I saw the group for the first time during their smash performance on Saturday Night Live last week. Check it out:


Now are you with me? I’m not exactly sure why Liam keeps holding his weiner – maybe he’s trying to push down a boner? No matter, I totally threw my panties at the teevee.*

I must say, prior to this revelation, I had not been a fan of any boy band, ever. I simply couldn’t understand why scores of pre-pubescent girls would fall all over themselves for these terribly un-cute, moderately talented – yet severely annoying – moppets.

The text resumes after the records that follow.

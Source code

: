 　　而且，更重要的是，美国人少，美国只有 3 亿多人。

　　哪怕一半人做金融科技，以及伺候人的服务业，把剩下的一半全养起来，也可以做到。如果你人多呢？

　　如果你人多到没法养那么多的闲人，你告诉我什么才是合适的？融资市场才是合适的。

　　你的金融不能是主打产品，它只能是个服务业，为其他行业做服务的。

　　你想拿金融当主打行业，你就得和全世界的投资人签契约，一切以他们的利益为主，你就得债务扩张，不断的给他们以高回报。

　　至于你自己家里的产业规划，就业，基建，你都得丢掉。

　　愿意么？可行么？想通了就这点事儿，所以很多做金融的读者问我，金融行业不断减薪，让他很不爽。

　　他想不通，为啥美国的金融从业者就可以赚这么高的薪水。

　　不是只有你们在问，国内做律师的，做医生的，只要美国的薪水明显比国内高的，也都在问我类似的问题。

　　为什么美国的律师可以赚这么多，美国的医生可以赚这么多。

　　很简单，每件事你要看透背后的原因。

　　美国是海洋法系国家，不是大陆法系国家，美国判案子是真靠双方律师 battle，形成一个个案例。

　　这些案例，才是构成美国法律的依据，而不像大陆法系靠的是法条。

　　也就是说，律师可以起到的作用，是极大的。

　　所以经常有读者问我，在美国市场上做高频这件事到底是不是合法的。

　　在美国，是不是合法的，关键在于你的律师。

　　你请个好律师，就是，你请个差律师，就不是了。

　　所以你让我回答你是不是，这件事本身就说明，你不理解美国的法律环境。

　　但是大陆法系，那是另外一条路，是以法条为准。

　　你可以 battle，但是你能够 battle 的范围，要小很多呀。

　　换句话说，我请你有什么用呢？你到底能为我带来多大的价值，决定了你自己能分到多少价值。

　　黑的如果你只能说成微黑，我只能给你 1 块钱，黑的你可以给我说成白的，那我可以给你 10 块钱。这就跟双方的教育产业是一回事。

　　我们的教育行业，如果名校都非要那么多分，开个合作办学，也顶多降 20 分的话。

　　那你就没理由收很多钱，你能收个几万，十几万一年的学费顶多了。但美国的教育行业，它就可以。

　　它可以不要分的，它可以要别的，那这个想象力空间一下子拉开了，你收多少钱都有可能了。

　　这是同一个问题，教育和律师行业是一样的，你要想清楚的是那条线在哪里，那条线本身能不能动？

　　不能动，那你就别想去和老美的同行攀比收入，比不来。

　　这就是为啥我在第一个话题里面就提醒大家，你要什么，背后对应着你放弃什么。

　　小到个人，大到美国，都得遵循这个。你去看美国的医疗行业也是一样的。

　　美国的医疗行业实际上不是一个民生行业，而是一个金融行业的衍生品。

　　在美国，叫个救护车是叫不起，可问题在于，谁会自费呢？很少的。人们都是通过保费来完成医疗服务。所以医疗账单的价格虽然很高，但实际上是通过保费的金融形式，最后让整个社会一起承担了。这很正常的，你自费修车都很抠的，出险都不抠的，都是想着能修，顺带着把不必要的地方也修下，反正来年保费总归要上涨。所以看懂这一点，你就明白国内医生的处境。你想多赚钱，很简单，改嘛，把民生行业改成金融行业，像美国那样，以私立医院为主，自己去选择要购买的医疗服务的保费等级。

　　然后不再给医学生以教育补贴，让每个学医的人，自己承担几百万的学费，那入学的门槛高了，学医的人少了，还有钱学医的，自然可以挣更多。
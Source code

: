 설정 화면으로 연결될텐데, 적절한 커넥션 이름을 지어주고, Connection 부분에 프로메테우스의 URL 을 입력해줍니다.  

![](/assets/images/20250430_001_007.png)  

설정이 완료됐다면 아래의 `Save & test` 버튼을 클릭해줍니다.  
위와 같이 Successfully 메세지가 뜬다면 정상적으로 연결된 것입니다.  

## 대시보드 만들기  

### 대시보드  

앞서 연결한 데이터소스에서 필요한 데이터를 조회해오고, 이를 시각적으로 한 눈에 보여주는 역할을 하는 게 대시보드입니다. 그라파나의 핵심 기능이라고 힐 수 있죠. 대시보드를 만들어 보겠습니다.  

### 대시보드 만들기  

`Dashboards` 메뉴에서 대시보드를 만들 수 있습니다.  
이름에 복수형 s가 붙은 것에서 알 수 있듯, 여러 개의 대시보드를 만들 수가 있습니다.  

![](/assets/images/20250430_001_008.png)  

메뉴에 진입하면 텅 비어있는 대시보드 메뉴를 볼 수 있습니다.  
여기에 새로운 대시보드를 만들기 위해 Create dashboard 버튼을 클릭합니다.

New Kids on the Block? New Crap on the Cock.

N’Sync? N’Suck.

Jonas Brothers? No-nads Brothers.

Despised them all! But One Direction (or “1D,” for those of us in the know) changed all that. Now I get it. And how, do I get it!

These young bucks are nothing short of super duper quadruper DREAMY (except maybe the blonde, who reminds me of Dennis the Menace). And that song! What’s not to like? It’s got that oh-oh-oh and that na-na-na and that skippy dippy beat that makes me wanna get up and shake my booty like it’s Friday every day of the week.

If loving 1D is wrong… then I’m wrong.

In accordance with the rules of boy band fandom, I have selected a favorite: Harry Styles. He’s the one with the floppy hair and the baby face. Okay, they all have baby faces. He’s the one with the preemie face.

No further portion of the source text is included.